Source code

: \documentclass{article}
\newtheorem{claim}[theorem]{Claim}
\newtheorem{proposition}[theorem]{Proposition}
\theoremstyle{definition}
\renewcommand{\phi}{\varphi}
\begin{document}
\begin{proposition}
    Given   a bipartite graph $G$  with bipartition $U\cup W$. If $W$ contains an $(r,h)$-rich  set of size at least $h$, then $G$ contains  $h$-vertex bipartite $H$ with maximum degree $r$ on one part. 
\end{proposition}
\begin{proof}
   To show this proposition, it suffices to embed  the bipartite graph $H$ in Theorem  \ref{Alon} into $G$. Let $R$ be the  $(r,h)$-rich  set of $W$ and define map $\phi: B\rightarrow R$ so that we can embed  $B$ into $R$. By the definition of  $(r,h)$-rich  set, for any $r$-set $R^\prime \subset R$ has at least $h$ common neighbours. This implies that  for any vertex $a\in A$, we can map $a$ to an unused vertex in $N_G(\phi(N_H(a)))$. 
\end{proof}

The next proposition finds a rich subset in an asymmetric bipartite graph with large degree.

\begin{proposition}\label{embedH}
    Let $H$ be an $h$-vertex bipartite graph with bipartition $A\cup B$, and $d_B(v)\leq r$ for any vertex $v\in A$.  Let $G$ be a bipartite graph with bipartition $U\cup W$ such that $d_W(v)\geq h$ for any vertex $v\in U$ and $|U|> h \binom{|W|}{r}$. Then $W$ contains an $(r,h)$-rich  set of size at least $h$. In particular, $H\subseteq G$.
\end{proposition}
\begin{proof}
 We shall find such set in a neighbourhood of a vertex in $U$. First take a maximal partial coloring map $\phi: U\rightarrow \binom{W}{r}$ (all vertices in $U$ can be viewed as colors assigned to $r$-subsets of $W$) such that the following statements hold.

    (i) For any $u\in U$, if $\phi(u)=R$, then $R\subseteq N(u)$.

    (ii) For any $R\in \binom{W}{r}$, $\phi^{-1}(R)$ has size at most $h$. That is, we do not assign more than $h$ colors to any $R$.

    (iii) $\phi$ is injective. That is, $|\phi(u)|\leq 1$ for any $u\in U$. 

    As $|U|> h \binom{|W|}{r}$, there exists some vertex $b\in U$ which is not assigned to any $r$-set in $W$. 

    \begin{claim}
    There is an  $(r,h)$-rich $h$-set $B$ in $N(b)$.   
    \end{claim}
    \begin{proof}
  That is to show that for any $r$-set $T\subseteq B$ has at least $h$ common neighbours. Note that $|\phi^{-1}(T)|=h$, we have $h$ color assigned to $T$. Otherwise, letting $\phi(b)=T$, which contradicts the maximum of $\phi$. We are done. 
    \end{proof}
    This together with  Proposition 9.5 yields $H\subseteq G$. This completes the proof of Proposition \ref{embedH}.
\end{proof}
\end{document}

_ _ _ _ _

▸ **ACTIVITY**
Repeat only the lines running from the line that contains "There is an" through the last line above, inclusive.

▸ **RESULT FOR THIS TASK**
    There is an  $(r,h)$-rich $h$-set $B$ in $N(b)$.   
    \end{claim}
    \begin{proof}
  That is to show that for any $r$-set $T\subseteq B$ has at least $h$ common neighbours. Note that $|\phi^{-1}(T)|=h$, we have $h$ color assigned to $T$. Otherwise, letting $\phi(b)=T$, which contradicts the maximum of $\phi$. We are done. 
    \end{proof}
    This together with  Proposition 9.5 yields $H\subseteq G$. This completes the proof of Proposition \ref{embedH}.
\end{proof}
\end{document}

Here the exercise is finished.